Park A. Y., Leney-Greene M., Lynberg M., Gabrielski J. Q., Xu X., Schwarz B., ...Daha Fazla

Nature Immunology, cilt.25, sa.2, ss.282-293, 2024 (SCI-Expanded) identifier identifier

  • Yayın Türü: Makale / Tam Makale
  • Cilt numarası: 25 Sayı: 2
  • Basım Tarihi: 2024
  • Doi Numarası: 10.1038/s41590-023-01691-y
  • Dergi Adı: Nature Immunology
  • Derginin Tarandığı İndeksler: Science Citation Index Expanded (SCI-EXPANDED), Scopus, Academic Search Premier, BIOSIS, Biotechnology Research Abstracts, CAB Abstracts, Chemical Abstracts Core, Food Science & Technology Abstracts, MEDLINE, Veterinary Science Database
  • Sayfa Sayıları: ss.282-293
  • Marmara Üniversitesi Adresli: Evet

Özet

Preserving cells in a functional, non-senescent state is a major goal for extending human healthspans. Model organisms reveal that longevity and senescence are genetically controlled, but how genes control longevity in different mammalian tissues is unknown. Here, we report a new human genetic disease that causes cell senescence, liver and immune dysfunction, and early mortality that results from deficiency of GIMAP5, an evolutionarily conserved GTPase selectively expressed in lymphocytes and endothelial cells.

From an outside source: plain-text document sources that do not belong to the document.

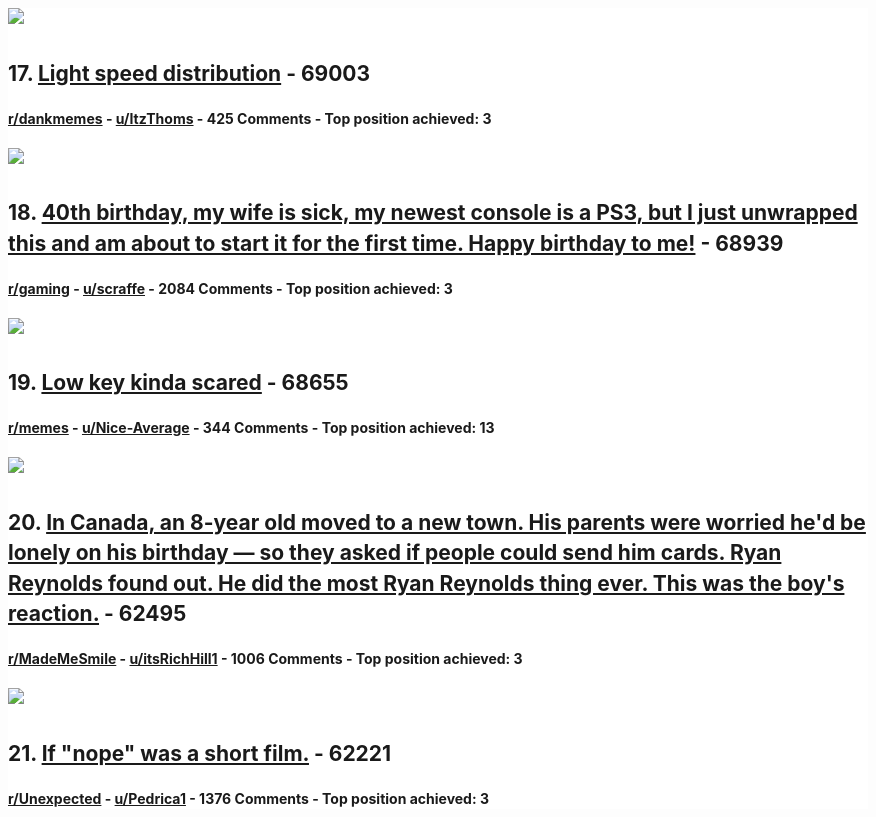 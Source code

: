 <a href="https://i.imgur.com/ndytBNA.gifv"><img src="https://b.thumbs.redditmedia.com/tOvsE6YQN9EbKUctkMq8creIZhiOw4Lgs2VNIzXtT8c.jpg"></img></a>

## 17. [Light speed distribution](http://reddit.com/r/dankmemes/comments/k1cplh/light_speed_distribution/) - 69003
#### [r/dankmemes](http://reddit.com/r/dankmemes) - [u/ItzThoms](http://reddit.com/u/ItzThoms) - 425 Comments - Top position achieved: 3

<a href="https://i.redd.it/dwbhmxdl6k161.gif"><img src="https://b.thumbs.redditmedia.com/j3a4y9JUXrCQyDGrkujyokMO89G2Zlcl4VgUuH9dr1E.jpg"></img></a>

## 18. [40th birthday, my wife is sick, my newest console is a PS3, but I just unwrapped this and am about to start it for the first time. Happy birthday to me!](http://reddit.com/r/gaming/comments/k1ncfz/40th_birthday_my_wife_is_sick_my_newest_console/) - 68939
#### [r/gaming](http://reddit.com/r/gaming) - [u/scraffe](http://reddit.com/u/scraffe) - 2084 Comments - Top position achieved: 3

<a href="https://i.redd.it/a5c1katifn161.jpg"><img src="https://b.thumbs.redditmedia.com/vpMhRdye0ekmgI-tS0Zj-b-MndqdqhKluFiFC_PVo6g.jpg"></img></a>

## 19. [Low key kinda scared](http://reddit.com/r/memes/comments/k1oy5j/low_key_kinda_scared/) - 68655
#### [r/memes](http://reddit.com/r/memes) - [u/Nice-Average](http://reddit.com/u/Nice-Average) - 344 Comments - Top position achieved: 13

<a href="https://i.redd.it/ql9hwdmrvn161.png"><img src="https://b.thumbs.redditmedia.com/LMl8U4bJQdjWzBzFsXmB8kUwfk2QTQ0HM9A-qx_US1w.jpg"></img></a>

## 20. [In Canada, an 8-year old moved to a new town. His parents were worried he'd be lonely on his birthday — so they asked if people could send him cards. Ryan Reynolds found out. He did the most Ryan Reynolds thing ever. This was the boy's reaction.](http://reddit.com/r/MadeMeSmile/comments/k1fg9g/in_canada_an_8year_old_moved_to_a_new_town_his/) - 62495
#### [r/MadeMeSmile](http://reddit.com/r/MadeMeSmile) - [u/itsRichHill1](http://reddit.com/u/itsRichHill1) - 1006 Comments - Top position achieved: 3

<a href="https://v.redd.it/41piid869l161"><img src="https://b.thumbs.redditmedia.com/Hkial7SnyL6dwxlr6NFS20PKiwgluJs9fXn-Svf7mwM.jpg"></img></a>

## 21. [If "nope" was a short film.](http://reddit.com/r/Unexpected/comments/k1l8de/if_nope_was_a_short_film/) - 62221
#### [r/Unexpected](http://reddit.com/r/Unexpected) - [u/Pedrica1](http://reddit.com/u/Pedrica1) - 1376 Comments - Top position achieved: 3
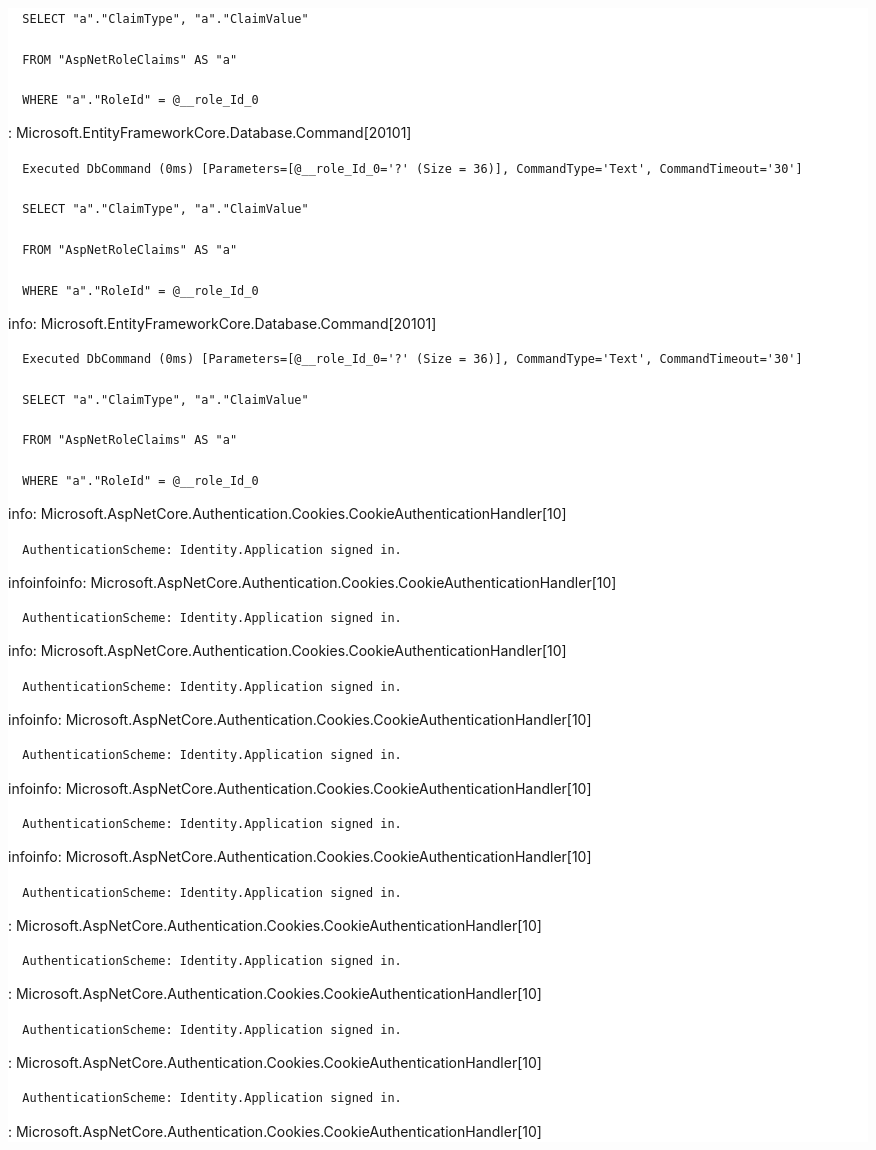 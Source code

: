      SELECT "a"."ClaimType", "a"."ClaimValue"

      FROM "AspNetRoleClaims" AS "a"

      WHERE "a"."RoleId" = @__role_Id_0

: Microsoft.EntityFrameworkCore.Database.Command[20101]

      Executed DbCommand (0ms) [Parameters=[@__role_Id_0='?' (Size = 36)], CommandType='Text', CommandTimeout='30']

      SELECT "a"."ClaimType", "a"."ClaimValue"

      FROM "AspNetRoleClaims" AS "a"

      WHERE "a"."RoleId" = @__role_Id_0

info: Microsoft.EntityFrameworkCore.Database.Command[20101]

      Executed DbCommand (0ms) [Parameters=[@__role_Id_0='?' (Size = 36)], CommandType='Text', CommandTimeout='30']

      SELECT "a"."ClaimType", "a"."ClaimValue"

      FROM "AspNetRoleClaims" AS "a"

      WHERE "a"."RoleId" = @__role_Id_0

info: Microsoft.AspNetCore.Authentication.Cookies.CookieAuthenticationHandler[10]

      AuthenticationScheme: Identity.Application signed in.

infoinfoinfo: Microsoft.AspNetCore.Authentication.Cookies.CookieAuthenticationHandler[10]

      AuthenticationScheme: Identity.Application signed in.

info: Microsoft.AspNetCore.Authentication.Cookies.CookieAuthenticationHandler[10]

      AuthenticationScheme: Identity.Application signed in.

infoinfo: Microsoft.AspNetCore.Authentication.Cookies.CookieAuthenticationHandler[10]

      AuthenticationScheme: Identity.Application signed in.

infoinfo: Microsoft.AspNetCore.Authentication.Cookies.CookieAuthenticationHandler[10]

      AuthenticationScheme: Identity.Application signed in.

infoinfo: Microsoft.AspNetCore.Authentication.Cookies.CookieAuthenticationHandler[10]

      AuthenticationScheme: Identity.Application signed in.

: Microsoft.AspNetCore.Authentication.Cookies.CookieAuthenticationHandler[10]

      AuthenticationScheme: Identity.Application signed in.

: Microsoft.AspNetCore.Authentication.Cookies.CookieAuthenticationHandler[10]

      AuthenticationScheme: Identity.Application signed in.

: Microsoft.AspNetCore.Authentication.Cookies.CookieAuthenticationHandler[10]

      AuthenticationScheme: Identity.Application signed in.

: Microsoft.AspNetCore.Authentication.Cookies.CookieAuthenticationHandler[10]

We show that GIMAP5 restricts the pathological accumulation of long-chain ceramides (CERs), thereby regulating longevity. GIMAP5 controls CER abundance by interacting with protein kinase CK2 (CK2), attenuating its ability to activate CER synthases. Inhibition of CK2 and CER synthase rescues GIMAP5-deficient T cells by preventing CER overaccumulation and cell deterioration. Thus, GIMAP5 controls longevity assurance pathways crucial for immune function and healthspan in mammals.